| WORK ITEM |
Find the string "bounds" in the listing and report every line that has it.

| INFORMATION PROVIDED |
[Start of section]

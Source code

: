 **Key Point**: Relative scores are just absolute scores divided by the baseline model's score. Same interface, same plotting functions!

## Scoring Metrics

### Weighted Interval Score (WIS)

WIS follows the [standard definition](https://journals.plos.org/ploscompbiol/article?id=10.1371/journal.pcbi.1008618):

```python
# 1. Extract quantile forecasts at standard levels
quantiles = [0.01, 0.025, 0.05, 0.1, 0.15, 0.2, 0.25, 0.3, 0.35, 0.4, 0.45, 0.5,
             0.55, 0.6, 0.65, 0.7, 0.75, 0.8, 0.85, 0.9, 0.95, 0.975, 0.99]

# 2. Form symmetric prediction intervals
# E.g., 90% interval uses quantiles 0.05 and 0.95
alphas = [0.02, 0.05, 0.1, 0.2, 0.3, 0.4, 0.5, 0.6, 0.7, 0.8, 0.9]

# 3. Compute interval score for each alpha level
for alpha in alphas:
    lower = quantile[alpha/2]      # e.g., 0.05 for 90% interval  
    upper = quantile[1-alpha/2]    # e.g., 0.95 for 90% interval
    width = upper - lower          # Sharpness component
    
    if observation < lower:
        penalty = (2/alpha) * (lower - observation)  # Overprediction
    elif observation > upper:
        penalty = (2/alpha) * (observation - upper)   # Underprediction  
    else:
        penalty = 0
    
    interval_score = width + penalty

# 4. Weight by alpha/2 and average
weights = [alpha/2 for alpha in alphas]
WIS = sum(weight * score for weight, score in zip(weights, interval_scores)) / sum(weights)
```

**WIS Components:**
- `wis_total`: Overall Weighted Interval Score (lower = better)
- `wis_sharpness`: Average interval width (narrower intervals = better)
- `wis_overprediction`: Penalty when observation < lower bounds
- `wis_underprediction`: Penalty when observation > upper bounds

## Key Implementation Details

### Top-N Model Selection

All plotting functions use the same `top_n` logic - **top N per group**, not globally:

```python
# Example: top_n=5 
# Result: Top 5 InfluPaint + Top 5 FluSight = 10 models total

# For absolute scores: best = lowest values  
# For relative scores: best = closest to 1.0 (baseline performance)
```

[End of section]
[Start of section]

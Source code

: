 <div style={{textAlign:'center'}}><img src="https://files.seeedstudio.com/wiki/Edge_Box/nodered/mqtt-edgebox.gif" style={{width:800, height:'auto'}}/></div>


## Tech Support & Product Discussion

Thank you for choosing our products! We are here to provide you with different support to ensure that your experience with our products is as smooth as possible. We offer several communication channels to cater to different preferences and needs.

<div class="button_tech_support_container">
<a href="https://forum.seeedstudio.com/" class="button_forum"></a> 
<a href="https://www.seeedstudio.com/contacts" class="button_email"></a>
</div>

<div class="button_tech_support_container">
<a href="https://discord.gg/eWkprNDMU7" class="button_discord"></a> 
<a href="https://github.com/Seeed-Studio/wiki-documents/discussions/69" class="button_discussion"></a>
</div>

[End of section]

| ANSWER TO THIS EXERCISE |
- `wis_overprediction`: Penalty when observation < lower bounds
- `wis_underprediction`: Penalty when observation > upper bounds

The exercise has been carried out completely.